The narrative arc of the book concerns the murder of Lily Ellsworth a black woman Lucius and Tommy encounter in a car in Darktown after she was struck by a white male driver during an argument. The murder is insufficiently solved and pinned on the wrong person so Boggs decides to covertly investigate further as does rookie white Officer Denny Rakestraw.
What Mullen does so effectively is display that this is not just an issue of black versus white, he recognises that not all white people are racist and the figure of Officer Rakestraw is a great testament to that.
Rakestraw is a young new recruit, he wants to do a good job also like Boggs but Rakestraw has the unfortunate luck to be paired with a very racist partner Officer Lionel Dunlow. He frequently sees his partner being racist at every turn, Dunlow beats up “suspected bootleggers” and sometimes black people just for the “crime” of walking out late at night. Rakestraw is an interesting character, he is progressive and hates the racist attitude and behaviour of officers such as Dunlow and wants to work with the black officers not against them. His protective behaviour towards his new black neighbour Calvin can be seen as an example of his real thoughts and feelings. Though Rakestraw has a more progressive stance towards working, he knows that this is not a popular attitude in the white community in which he finds himself. Therefore, he needs to be careful about how he handles himself and finds himself conducting a covert investigation into the murder of Lily Ellsworth. He believes like Boggs that the murder has not been sufficiently investigated by the white officers who try to blame the wrong man for the crime. Boggs and Rakestraw are sure that this is to do with the initial main suspect being white.
Mullen weaves a fascinating narrative that is not only evocative in that you really feel like you are there with the characters as he displays such a strong sense of place but also you learn such a lot too. I knew a superficial amount about historical racism in the American south and the rise of civil rights and was aware of the Klu Klux Klan (KKK) and the terrible, race riots and lynchings. What I was not aware of was the more minor but relentless daily treatment of zero respect that black people had to endure. This must have been truly soul destroying and the shame and unfairness of this would surely endure for generations.

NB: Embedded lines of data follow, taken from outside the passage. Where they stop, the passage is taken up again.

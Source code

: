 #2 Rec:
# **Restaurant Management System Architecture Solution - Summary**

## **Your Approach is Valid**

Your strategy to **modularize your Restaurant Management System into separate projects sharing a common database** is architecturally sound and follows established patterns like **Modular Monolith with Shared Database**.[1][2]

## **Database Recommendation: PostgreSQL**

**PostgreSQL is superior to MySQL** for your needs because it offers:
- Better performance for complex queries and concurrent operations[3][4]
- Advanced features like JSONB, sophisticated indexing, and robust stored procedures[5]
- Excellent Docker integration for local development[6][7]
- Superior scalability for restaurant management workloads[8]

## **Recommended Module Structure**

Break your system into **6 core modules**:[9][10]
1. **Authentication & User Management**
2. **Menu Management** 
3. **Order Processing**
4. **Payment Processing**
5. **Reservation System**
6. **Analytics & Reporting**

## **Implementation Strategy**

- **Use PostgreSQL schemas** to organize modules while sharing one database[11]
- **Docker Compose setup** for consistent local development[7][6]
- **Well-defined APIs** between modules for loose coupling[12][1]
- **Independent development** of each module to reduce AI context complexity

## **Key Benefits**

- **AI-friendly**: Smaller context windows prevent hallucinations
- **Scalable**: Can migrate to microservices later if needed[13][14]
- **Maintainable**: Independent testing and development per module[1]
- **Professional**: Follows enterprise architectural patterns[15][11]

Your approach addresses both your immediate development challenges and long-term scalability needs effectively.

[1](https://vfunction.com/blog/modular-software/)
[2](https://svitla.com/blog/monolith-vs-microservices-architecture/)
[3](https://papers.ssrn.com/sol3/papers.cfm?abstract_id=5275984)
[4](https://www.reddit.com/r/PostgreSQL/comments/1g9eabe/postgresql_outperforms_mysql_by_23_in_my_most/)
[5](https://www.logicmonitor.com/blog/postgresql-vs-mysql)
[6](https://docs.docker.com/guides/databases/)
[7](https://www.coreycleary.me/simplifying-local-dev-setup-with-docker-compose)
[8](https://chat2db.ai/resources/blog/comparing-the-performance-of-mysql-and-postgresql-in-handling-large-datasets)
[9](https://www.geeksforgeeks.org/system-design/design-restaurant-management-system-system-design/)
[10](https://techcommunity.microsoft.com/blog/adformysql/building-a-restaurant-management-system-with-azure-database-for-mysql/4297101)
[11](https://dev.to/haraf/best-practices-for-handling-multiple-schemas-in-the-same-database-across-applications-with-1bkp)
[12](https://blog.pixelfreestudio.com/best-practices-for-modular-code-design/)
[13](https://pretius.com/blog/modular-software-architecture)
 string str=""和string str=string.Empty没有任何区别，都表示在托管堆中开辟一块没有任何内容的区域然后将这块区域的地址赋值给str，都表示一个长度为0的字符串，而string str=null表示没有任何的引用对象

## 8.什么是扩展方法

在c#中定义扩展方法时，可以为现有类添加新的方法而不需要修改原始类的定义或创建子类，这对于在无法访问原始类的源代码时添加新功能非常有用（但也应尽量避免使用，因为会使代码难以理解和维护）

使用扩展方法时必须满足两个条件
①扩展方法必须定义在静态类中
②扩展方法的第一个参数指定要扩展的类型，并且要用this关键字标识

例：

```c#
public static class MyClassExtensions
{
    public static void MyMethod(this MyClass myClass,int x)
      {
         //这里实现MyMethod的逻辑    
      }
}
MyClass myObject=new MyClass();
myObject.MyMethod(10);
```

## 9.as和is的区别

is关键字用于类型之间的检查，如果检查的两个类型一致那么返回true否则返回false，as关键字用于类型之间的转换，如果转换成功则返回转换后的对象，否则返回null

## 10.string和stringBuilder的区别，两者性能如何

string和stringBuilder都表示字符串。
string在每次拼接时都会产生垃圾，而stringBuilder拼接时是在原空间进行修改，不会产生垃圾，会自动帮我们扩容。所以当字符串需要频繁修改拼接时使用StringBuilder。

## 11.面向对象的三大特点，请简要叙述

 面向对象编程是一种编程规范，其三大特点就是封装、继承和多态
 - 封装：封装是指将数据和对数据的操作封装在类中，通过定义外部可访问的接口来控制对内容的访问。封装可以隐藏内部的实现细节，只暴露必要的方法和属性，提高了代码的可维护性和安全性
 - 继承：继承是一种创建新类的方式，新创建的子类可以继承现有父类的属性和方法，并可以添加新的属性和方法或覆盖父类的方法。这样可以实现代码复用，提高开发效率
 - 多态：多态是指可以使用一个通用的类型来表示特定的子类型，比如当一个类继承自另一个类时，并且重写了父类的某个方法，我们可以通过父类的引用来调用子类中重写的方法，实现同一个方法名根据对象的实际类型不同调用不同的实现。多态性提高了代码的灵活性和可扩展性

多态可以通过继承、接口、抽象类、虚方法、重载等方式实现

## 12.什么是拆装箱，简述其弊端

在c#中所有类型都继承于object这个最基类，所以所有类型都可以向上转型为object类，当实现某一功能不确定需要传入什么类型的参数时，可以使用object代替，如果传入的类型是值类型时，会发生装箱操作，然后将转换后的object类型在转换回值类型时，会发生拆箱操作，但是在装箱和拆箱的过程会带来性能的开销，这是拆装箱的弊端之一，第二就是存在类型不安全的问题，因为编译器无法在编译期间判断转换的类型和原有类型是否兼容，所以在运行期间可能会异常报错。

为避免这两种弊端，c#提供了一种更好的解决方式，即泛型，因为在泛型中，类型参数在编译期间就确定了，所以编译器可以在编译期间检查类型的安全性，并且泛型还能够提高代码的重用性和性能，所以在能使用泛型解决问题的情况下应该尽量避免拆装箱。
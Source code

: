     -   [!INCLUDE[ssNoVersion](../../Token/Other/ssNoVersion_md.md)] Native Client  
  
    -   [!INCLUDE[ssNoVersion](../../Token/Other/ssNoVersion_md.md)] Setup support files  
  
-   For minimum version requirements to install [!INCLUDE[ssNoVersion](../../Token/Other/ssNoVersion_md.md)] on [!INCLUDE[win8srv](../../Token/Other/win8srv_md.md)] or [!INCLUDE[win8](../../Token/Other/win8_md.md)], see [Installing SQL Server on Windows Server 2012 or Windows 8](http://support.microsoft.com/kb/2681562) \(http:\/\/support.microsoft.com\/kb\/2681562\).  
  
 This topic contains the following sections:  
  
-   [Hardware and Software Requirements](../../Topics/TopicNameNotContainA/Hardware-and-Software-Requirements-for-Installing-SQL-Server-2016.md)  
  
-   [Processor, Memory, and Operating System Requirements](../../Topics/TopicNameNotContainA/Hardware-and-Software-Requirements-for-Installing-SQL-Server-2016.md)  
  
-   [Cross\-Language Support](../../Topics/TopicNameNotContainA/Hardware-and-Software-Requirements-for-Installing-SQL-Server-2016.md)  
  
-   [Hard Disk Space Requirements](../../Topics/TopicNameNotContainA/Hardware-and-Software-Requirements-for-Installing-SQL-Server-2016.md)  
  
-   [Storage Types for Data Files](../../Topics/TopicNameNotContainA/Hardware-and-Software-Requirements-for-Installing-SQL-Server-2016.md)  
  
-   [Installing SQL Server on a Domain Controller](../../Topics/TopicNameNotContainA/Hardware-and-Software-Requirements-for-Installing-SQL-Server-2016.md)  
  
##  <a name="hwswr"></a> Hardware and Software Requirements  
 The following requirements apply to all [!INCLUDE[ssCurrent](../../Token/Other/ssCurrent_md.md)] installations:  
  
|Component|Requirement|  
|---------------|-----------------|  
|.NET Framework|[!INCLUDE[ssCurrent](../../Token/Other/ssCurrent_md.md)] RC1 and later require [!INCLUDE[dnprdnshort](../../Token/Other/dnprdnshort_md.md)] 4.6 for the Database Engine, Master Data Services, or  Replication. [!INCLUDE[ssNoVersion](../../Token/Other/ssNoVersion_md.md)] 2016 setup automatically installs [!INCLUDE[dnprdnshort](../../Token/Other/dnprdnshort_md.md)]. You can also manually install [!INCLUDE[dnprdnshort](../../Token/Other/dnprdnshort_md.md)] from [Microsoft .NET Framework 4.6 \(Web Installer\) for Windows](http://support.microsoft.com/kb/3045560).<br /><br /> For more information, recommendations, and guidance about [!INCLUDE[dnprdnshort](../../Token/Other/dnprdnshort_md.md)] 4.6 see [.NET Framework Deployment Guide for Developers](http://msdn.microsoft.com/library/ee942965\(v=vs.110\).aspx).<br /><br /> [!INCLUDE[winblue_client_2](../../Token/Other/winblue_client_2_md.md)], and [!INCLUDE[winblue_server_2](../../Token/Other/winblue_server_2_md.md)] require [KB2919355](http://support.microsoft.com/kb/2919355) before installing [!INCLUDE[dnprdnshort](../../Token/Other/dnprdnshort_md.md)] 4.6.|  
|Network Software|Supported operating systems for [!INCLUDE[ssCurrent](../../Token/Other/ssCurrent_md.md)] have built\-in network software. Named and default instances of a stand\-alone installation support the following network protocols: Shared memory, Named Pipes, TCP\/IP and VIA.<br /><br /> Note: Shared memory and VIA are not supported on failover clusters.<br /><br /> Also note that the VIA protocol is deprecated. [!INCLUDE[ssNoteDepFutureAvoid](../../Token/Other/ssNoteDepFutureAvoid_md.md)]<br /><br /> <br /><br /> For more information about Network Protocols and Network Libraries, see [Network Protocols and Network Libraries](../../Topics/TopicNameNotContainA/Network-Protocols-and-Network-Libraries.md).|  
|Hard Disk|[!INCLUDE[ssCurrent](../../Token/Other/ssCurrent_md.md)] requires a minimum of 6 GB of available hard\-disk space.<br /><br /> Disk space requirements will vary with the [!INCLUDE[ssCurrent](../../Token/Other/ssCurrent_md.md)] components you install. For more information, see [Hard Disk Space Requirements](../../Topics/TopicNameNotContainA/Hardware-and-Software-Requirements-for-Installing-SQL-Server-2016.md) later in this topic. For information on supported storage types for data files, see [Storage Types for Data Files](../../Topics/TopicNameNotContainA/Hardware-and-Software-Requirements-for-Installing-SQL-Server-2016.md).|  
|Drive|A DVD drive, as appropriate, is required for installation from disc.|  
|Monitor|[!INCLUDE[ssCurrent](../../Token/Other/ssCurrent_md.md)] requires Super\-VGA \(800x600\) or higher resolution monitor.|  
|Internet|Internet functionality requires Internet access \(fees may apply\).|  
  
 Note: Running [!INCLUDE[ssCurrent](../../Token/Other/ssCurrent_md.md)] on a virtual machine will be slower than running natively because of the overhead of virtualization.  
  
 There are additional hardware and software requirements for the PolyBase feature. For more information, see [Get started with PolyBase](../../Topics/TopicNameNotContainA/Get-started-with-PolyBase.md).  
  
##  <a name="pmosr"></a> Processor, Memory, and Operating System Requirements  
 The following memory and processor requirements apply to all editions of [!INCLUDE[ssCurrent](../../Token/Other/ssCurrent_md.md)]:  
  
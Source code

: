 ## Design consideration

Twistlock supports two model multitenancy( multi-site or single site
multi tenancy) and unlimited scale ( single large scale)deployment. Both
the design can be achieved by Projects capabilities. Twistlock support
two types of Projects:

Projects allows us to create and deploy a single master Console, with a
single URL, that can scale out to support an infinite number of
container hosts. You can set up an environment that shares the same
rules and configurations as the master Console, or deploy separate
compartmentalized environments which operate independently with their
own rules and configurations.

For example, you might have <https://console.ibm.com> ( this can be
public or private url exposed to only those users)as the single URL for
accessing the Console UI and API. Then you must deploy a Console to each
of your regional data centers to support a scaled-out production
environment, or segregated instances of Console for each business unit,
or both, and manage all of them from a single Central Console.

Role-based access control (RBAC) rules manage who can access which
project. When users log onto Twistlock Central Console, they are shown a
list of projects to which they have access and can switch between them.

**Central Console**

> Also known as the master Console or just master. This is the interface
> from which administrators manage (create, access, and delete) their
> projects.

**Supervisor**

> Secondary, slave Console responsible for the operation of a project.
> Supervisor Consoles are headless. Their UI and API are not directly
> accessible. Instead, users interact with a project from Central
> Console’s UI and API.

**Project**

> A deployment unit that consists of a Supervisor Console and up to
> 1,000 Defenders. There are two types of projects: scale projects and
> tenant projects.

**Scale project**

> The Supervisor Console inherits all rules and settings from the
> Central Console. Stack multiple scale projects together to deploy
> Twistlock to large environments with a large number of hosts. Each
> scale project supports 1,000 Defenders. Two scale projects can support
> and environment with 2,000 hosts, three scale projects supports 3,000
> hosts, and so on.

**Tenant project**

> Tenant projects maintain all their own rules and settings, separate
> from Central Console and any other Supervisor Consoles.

Darktown explores several serious issues. It reads at times like the best of James Ellroy, has sympathetic main characters and several villains. It exposes the fallacy of white ‘social appearance and respectability’ and highlights the constant extreme intolerance and prejudice that black people had to endure at that time in Georgia. I feel that this book also examines the origins of some of the trouble that is now being experienced in America with race and policing as can be seen in the #blacklivesmatter campaign. Mullen displays that this issue is so complicated and goes back decades.
Despite being a difficult read at times (as the scenes are so realistically portrayed), this is an extremely important book and one that does offer a glimmer of hope towards the end, though the spectre of racism is ever present. I would definitely recommend that you read this book, it taps into so many current issues and you learn so much. It has been optioned to be made into a TV series starring Academy Award Winner Jamie Foxx so Darktown deservedly looks set to be huge for a long time to come.